What to do
In the data, find each line where the word "into" appears and list that line.

Supplied material
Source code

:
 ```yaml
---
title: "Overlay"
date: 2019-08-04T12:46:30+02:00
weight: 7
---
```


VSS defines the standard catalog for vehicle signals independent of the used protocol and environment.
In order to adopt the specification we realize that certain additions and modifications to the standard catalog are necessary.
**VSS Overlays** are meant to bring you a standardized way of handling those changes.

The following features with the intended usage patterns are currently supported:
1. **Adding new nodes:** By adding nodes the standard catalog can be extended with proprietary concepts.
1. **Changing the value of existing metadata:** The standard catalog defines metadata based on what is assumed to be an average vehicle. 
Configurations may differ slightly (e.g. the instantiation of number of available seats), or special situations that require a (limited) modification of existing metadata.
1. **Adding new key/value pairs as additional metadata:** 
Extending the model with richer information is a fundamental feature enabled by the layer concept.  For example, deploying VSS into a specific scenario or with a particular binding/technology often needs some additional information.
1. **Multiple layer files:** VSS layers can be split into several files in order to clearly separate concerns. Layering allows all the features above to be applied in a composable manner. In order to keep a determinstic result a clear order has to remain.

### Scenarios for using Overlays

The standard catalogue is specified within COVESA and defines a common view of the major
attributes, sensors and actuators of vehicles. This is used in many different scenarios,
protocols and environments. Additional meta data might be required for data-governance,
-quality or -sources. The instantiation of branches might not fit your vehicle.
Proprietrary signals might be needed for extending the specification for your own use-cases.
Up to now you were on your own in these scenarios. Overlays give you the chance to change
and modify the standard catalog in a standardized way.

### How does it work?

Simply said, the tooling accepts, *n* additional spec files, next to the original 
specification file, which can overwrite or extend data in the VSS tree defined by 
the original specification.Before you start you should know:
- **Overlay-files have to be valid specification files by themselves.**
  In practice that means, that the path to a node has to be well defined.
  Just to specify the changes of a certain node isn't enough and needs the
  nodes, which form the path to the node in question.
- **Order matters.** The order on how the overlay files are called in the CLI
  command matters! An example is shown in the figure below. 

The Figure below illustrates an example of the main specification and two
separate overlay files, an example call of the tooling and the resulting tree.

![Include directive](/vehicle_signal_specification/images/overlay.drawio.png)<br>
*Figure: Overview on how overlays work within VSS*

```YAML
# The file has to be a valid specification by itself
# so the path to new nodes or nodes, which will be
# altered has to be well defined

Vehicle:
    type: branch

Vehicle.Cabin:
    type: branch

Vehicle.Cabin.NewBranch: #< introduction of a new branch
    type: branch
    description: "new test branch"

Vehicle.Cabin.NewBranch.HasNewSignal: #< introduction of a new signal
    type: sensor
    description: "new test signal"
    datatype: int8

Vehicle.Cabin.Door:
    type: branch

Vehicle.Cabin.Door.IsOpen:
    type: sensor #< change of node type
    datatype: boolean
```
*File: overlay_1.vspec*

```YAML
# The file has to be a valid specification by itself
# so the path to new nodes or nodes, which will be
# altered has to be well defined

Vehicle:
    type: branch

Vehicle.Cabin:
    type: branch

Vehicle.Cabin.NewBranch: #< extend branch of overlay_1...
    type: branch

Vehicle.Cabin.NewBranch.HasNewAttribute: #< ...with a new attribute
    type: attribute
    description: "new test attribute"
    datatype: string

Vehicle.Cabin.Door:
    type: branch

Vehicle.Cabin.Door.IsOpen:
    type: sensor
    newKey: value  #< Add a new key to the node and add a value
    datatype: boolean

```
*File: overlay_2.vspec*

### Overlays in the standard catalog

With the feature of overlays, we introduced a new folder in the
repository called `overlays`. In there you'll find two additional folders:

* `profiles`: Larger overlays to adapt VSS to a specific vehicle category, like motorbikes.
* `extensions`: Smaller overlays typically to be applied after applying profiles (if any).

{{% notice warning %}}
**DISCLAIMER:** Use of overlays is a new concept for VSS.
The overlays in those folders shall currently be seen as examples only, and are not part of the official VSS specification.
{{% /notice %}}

Result of this task
Extending the model with richer information is a fundamental feature enabled by the layer concept.  For example, deploying VSS into a specific scenario or with a particular binding/technology often needs some additional information.
1. **Multiple layer files:** VSS layers can be split into several files in order to clearly separate concerns. Layering allows all the features above to be applied in a composable manner. In order to keep a determinstic result a clear order has to remain.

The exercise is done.